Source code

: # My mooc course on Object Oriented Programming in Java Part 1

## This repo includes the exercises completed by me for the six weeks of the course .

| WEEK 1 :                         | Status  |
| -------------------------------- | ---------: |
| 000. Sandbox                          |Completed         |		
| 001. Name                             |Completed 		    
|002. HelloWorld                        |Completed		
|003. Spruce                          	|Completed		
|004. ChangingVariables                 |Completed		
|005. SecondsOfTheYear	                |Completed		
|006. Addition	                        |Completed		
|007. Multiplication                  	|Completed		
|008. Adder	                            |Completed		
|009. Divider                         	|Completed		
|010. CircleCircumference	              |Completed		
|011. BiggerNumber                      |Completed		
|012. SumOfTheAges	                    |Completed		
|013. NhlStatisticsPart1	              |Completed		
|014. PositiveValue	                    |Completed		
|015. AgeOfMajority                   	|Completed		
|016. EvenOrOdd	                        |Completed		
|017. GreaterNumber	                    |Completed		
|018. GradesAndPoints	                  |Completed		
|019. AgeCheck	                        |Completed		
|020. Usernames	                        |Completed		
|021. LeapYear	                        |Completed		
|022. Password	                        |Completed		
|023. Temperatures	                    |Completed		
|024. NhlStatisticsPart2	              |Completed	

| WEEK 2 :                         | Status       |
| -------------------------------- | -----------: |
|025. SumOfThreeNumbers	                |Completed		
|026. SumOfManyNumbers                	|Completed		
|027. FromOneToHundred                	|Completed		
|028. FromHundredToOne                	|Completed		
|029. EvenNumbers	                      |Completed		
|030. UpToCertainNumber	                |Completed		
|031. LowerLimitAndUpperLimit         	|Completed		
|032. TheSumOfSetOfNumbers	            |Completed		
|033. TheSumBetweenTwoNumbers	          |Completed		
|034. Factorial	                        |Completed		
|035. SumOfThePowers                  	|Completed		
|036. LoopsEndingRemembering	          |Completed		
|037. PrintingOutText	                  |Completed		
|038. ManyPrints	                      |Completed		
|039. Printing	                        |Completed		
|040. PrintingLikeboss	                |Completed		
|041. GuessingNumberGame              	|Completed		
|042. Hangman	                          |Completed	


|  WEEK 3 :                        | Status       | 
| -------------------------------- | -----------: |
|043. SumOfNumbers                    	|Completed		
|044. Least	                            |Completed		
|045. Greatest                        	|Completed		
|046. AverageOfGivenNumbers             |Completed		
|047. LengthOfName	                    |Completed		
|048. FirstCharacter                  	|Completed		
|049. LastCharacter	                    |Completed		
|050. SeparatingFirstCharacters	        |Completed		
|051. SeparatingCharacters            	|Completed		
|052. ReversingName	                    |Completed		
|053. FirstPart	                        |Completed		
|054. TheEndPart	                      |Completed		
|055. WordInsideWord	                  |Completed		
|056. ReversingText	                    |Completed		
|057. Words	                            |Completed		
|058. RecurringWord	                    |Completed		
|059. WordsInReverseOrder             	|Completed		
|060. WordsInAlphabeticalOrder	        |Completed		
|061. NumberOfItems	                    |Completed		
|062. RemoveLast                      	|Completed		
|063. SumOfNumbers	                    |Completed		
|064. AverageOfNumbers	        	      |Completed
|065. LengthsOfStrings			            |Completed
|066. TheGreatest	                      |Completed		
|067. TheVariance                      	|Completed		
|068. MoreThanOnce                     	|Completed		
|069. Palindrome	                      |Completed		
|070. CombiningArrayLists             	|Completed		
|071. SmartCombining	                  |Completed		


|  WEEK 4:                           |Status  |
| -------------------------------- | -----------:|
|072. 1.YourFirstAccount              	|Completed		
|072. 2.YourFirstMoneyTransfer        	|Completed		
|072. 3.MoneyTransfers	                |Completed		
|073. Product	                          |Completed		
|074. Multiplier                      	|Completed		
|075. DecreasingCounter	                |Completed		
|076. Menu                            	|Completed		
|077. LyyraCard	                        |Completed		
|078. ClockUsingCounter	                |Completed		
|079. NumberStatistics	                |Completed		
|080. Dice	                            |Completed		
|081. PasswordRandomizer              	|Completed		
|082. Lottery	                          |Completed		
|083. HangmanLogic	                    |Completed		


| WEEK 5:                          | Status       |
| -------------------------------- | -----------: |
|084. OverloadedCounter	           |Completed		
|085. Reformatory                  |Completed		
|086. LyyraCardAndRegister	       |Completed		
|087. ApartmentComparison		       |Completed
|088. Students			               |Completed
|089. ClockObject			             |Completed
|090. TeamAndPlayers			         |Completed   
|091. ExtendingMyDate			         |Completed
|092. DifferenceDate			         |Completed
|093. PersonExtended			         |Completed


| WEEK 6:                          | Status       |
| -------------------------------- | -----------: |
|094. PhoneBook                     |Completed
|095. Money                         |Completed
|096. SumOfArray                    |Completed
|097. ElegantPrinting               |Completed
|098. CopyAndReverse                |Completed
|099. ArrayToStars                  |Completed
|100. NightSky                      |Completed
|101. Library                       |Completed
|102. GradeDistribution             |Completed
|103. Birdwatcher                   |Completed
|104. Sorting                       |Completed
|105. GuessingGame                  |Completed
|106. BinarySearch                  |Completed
◆ ◆ ◆ ◆ ◆ ◆ ◆
Exact duplication of all the data above is expected.

Expected answer.
Source code

: # My mooc course on Object Oriented Programming in Java Part 1

## This repo includes the exercises completed by me for the six weeks of the course .

| WEEK 1 :                         | Status  |
| -------------------------------- | ---------: |
| 000. Sandbox                          |Completed         |		
| 001. Name                             |Completed 		    
|002. HelloWorld                        |Completed		
|003. Spruce                          	|Completed		
|004. ChangingVariables                 |Completed		
|005. SecondsOfTheYear	                |Completed		
|006. Addition	                        |Completed		
|007. Multiplication                  	|Completed		
|008. Adder	                            |Completed		
|009. Divider                         	|Completed		
|010. CircleCircumference	              |Completed		
|011. BiggerNumber                      |Completed		
|012. SumOfTheAges	                    |Completed		
|013. NhlStatisticsPart1	              |Completed		
|014. PositiveValue	                    |Completed		
|015. AgeOfMajority                   	|Completed		
|016. EvenOrOdd	                        |Completed		
|017. GreaterNumber	                    |Completed		
|018. GradesAndPoints	                  |Completed		
|019. AgeCheck	                        |Completed		
|020. Usernames	                        |Completed		
|021. LeapYear	                        |Completed		
|022. Password	                        |Completed		
|023. Temperatures	                    |Completed		
|024. NhlStatisticsPart2	              |Completed	

| WEEK 2 :                         | Status       |
| -------------------------------- | -----------: |
|025. SumOfThreeNumbers	                |Completed		
|026. SumOfManyNumbers                	|Completed		
|027. FromOneToHundred                	|Completed		
|028. FromHundredToOne                	|Completed		
|029. EvenNumbers	                      |Completed		
|030. UpToCertainNumber	                |Completed		
|031. LowerLimitAndUpperLimit         	|Completed		
|032. TheSumOfSetOfNumbers	            |Completed		
|033. TheSumBetweenTwoNumbers	          |Completed		
|034. Factorial	                        |Completed		
|035. SumOfThePowers                  	|Completed		
|036. LoopsEndingRemembering	          |Completed		
|037. PrintingOutText	                  |Completed		
|038. ManyPrints	                      |Completed		
|039. Printing	                        |Completed		
|040. PrintingLikeboss	                |Completed		
|041. GuessingNumberGame              	|Completed		
|042. Hangman	                          |Completed	


|  WEEK 3 :                        | Status       | 
| -------------------------------- | -----------: |
|043. SumOfNumbers                    	|Completed		
|044. Least	                            |Completed		
|045. Greatest                        	|Completed		
|046. AverageOfGivenNumbers             |Completed		
|047. LengthOfName	                    |Completed		
|048. FirstCharacter                  	|Completed		
|049. LastCharacter	                    |Completed		
|050. SeparatingFirstCharacters	        |Completed		
|051. SeparatingCharacters            	|Completed		
|052. ReversingName	                    |Completed		
|053. FirstPart	                        |Completed		
|054. TheEndPart	                      |Completed		
|055. WordInsideWord	                  |Completed		
|056. ReversingText	                    |Completed		
|057. Words	                            |Completed		
|058. RecurringWord	                    |Completed		
|059. WordsInReverseOrder             	|Completed		
|060. WordsInAlphabeticalOrder	        |Completed		
|061. NumberOfItems	                    |Completed		
|062. RemoveLast                      	|Completed		
|063. SumOfNumbers	                    |Completed		
|064. AverageOfNumbers	        	      |Completed
|065. LengthsOfStrings			            |Completed
|066. TheGreatest	                      |Completed		
|067. TheVariance                      	|Completed		
|068. MoreThanOnce                     	|Completed		
|069. Palindrome	                      |Completed		
|070. CombiningArrayLists             	|Completed		
|071. SmartCombining	                  |Completed		


|  WEEK 4:                           |Status  |
| -------------------------------- | -----------:|
|072. 1.YourFirstAccount              	|Completed		
|072. 2.YourFirstMoneyTransfer        	|Completed		
|072. 3.MoneyTransfers	                |Completed		
|073. Product	                          |Completed		
|074. Multiplier                      	|Completed		
|075. DecreasingCounter	                |Completed		
|076. Menu                            	|Completed		
|077. LyyraCard	                        |Completed		
|078. ClockUsingCounter	                |Completed		
|079. NumberStatistics	                |Completed		
|080. Dice	                            |Completed		
|081. PasswordRandomizer              	|Completed		
|082. Lottery	                          |Completed		
|083. HangmanLogic	                    |Completed		


| WEEK 5:                          | Status       |
| -------------------------------- | -----------: |
|084. OverloadedCounter	           |Completed		
|085. Reformatory                  |Completed		
|086. LyyraCardAndRegister	       |Completed		
|087. ApartmentComparison		       |Completed
|088. Students			               |Completed
|089. ClockObject			             |Completed
|090. TeamAndPlayers			         |Completed   
|091. ExtendingMyDate			         |Completed
|092. DifferenceDate			         |Completed
|093. PersonExtended			         |Completed


| WEEK 6:                          | Status       |
| -------------------------------- | -----------: |
|094. PhoneBook                     |Completed
|095. Money                         |Completed
|096. SumOfArray                    |Completed
|097. ElegantPrinting               |Completed
|098. CopyAndReverse                |Completed
|099. ArrayToStars                  |Completed
|100. NightSky                      |Completed
|101. Library                       |Completed
|102. GradeDistribution             |Completed
|103. Birdwatcher                   |Completed
|104. Sorting                       |Completed
|105. GuessingGame                  |Completed
|106. BinarySearch                  |Completed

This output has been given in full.